ANKARA,— Turkey’s parliament has approved a contentious security bill giving police heightened powers to search, arrest and use firearms.
The bill, passed early on Friday, was criticized by opposition parties who say the government is leading Turkey toward authoritarianism.
The measure is also a blow to a Kurdish peace process aimed at ending an insurgency that has killed tens of thousands of people.
The legislation expands police rights to use firearms, allows them to search people or vehicles, and detain people for up to 48 hours without court authorization. The measures would give governors — not just prosecutors and judges — the right to order arrests.
The main opposition said it would take the measure to Turkey’s Constitutional Court seeking its overturn.
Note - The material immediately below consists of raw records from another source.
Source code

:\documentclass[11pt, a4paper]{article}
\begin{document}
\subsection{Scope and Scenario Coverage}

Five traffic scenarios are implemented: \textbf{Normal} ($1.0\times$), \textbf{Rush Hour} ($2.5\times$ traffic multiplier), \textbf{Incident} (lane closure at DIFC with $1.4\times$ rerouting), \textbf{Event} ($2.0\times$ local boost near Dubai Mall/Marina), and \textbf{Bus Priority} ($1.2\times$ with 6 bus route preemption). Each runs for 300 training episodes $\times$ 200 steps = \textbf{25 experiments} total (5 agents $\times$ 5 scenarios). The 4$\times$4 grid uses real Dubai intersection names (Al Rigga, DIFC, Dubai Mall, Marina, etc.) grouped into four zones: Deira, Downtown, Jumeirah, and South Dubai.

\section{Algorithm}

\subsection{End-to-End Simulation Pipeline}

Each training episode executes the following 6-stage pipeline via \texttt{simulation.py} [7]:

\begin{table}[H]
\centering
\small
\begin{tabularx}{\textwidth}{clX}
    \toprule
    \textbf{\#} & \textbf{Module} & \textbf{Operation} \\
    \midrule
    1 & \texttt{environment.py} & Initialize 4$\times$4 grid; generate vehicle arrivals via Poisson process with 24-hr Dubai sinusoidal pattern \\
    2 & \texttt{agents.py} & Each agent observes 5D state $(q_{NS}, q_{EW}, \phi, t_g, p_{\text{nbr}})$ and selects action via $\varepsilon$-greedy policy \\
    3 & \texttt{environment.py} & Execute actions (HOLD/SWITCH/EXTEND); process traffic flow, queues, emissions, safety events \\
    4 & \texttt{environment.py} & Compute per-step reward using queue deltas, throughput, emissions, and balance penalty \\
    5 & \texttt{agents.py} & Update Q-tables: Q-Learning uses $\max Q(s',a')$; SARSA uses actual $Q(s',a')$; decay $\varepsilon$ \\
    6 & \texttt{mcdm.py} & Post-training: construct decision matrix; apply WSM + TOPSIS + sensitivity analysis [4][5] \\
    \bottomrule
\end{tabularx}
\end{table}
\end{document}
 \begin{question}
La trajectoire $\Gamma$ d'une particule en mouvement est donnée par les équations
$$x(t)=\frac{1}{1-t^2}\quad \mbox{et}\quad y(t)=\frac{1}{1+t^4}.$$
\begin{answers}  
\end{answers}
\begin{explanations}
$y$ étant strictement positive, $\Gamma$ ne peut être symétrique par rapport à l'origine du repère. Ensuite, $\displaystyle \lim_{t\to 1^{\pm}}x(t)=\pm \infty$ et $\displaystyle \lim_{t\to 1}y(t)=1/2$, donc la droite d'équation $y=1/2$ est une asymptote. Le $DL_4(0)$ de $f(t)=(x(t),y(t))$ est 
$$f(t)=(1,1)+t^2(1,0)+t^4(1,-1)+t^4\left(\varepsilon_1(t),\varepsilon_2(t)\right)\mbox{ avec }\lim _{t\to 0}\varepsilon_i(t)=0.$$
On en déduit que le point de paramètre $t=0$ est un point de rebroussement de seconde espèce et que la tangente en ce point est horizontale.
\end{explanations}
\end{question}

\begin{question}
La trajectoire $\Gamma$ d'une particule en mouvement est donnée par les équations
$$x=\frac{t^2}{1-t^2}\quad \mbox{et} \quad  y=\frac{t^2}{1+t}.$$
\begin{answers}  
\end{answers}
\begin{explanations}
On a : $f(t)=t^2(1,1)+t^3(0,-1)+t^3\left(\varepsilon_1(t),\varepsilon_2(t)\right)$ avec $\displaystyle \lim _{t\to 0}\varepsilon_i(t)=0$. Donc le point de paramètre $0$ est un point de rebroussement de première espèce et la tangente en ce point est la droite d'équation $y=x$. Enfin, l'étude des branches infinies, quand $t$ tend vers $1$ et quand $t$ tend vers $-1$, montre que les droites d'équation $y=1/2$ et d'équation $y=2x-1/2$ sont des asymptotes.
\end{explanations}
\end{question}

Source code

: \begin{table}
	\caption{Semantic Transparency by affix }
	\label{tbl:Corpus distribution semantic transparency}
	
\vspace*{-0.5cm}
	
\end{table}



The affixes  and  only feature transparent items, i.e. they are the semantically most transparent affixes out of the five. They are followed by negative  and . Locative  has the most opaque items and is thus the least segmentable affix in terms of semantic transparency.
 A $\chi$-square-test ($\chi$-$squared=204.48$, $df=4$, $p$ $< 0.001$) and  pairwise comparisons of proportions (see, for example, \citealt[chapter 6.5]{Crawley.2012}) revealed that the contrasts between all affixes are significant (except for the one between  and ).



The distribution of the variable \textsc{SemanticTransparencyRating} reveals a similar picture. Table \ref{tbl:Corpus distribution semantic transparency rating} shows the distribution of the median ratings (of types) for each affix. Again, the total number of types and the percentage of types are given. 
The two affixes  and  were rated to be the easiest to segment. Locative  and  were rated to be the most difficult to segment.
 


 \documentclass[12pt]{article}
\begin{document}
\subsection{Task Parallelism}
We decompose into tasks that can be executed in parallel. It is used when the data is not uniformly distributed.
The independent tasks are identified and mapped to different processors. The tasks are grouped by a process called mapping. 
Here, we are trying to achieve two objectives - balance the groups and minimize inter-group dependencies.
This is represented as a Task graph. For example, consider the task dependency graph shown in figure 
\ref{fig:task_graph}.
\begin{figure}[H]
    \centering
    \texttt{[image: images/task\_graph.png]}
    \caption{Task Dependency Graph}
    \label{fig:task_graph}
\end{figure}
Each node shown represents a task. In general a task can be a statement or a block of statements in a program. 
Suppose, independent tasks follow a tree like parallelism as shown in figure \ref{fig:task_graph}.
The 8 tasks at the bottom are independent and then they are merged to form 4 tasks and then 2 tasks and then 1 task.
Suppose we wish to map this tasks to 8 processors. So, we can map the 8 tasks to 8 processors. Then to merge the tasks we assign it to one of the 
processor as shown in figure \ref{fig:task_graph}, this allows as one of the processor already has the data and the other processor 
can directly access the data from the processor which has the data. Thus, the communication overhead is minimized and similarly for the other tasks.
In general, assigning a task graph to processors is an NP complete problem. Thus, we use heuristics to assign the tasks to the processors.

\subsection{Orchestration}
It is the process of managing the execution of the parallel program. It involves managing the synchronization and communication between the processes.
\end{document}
Legislators have brawled during debate on the bill.
The security bill comes after 34 people were killed and 360 wounded, including police, earlier in October 2014 when Kurds took to streets over Turkey’s lack of support for the Kurdish border town of Kobani in Syrian Kurdistan, which is under attack from Islamic State (IS) jihadists.
Over 1,000 people were detained for their involvement in the protests which caused damage to hundreds of public buildings.
The Turkish parliament’s general assembly approved on March 13, a part of the new internal security bill after a three-week long intense debate.
The reform package, which has been debated in parliament and approved bit by bit, criminalizes participation in protests with covered faces and makes the possession of Molotov cocktails punishable with up to five years behind bars. It has been criticized by the opposition for allegedly curbing down individual rights and freedoms.
According to the approved parts of the bill earlier this month, possessing fireworks, Molotov cocktails, iron balls, slingshots and other handmade explosives during demonstrations will now be banned. A person found in possession of such banned items can be jailed between two-and-half years and four years.
Selahattin Demirtas, the leader of the pro-Kurdish Peoples’ Democratic Party, or the HDP, dismissed the bill earlier this moth, saying that it was against social peace and the development of democracy in Turkey. “The security bill is a big mistake. It is an incredible, anti-democratic law that will cause distress to people in the street,” he said in Ankara.